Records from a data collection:

──────

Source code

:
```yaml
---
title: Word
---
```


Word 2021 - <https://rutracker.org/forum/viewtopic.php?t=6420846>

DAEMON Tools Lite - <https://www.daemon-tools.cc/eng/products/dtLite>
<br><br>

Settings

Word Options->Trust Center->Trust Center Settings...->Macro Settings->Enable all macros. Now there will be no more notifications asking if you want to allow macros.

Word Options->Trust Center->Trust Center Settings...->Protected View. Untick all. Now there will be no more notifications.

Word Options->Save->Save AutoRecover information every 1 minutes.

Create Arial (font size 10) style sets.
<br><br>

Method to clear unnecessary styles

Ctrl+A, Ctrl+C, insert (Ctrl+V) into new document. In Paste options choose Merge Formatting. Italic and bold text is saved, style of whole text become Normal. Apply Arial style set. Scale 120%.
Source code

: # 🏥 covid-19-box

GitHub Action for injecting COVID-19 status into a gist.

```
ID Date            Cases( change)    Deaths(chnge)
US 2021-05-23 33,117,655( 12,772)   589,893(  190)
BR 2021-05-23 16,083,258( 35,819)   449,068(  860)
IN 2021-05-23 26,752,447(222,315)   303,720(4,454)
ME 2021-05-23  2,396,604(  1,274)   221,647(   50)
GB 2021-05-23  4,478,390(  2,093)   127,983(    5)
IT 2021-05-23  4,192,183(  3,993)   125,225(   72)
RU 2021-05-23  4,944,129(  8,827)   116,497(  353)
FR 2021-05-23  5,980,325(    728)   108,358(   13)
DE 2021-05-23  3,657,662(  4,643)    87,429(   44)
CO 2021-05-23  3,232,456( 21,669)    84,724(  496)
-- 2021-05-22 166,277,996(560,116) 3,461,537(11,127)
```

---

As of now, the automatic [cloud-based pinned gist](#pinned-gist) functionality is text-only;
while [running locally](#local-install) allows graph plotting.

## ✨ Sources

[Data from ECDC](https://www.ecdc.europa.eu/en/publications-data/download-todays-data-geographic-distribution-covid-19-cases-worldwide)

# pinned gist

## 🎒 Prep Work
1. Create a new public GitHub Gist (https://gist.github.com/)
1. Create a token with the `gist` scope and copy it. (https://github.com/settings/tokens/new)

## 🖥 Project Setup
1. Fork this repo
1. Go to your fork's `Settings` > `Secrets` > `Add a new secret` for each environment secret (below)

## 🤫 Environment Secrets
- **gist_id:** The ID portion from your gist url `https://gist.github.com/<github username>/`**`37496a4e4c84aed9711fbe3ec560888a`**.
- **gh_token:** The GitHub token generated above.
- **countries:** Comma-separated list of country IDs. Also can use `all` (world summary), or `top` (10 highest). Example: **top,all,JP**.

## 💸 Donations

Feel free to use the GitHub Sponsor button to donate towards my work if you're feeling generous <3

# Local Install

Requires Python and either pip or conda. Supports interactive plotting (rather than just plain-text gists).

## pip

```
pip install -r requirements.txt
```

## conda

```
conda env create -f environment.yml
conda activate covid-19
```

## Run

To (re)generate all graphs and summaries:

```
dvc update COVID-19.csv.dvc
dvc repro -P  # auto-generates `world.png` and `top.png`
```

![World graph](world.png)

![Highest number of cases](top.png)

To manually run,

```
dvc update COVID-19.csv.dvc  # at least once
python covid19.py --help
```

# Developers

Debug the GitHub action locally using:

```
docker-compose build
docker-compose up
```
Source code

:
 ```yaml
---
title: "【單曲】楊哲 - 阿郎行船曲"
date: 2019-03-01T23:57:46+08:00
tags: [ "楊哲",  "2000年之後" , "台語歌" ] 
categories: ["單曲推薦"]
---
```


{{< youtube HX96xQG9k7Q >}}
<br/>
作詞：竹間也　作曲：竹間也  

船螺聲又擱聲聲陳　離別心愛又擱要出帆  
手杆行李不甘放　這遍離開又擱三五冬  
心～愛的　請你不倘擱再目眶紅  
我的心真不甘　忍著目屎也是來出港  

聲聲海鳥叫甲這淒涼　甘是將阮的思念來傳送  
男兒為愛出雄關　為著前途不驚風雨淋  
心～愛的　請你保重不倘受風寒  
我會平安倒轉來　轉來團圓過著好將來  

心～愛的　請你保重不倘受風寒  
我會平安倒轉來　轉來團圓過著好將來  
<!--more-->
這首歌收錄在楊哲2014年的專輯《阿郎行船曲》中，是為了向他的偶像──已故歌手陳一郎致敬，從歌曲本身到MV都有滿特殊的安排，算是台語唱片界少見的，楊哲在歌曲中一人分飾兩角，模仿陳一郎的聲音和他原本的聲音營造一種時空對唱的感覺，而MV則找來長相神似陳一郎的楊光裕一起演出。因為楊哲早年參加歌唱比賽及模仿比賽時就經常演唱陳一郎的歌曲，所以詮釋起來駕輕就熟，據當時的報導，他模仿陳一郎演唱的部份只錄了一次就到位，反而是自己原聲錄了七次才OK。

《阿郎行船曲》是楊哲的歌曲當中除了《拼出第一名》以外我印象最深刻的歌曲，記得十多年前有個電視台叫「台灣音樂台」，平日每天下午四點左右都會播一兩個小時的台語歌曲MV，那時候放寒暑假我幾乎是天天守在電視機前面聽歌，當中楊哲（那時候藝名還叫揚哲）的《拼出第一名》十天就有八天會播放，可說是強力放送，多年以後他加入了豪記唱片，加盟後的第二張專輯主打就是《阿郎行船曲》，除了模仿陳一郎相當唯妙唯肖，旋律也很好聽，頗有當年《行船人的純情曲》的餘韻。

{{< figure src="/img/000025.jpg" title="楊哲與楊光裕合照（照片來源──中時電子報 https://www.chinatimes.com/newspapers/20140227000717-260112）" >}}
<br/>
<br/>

──────

=== TASK BRIEF ===
Search the data above for the word "into". Copy each line it is in.

=== EXERCISE RESULT ===
Ctrl+A, Ctrl+C, insert (Ctrl+V) into new document. In Paste options choose Merge Formatting. Italic and bold text is saved, style of whole text become Normal. Apply Arial style set. Scale 120%.
GitHub Action for injecting COVID-19 status into a gist.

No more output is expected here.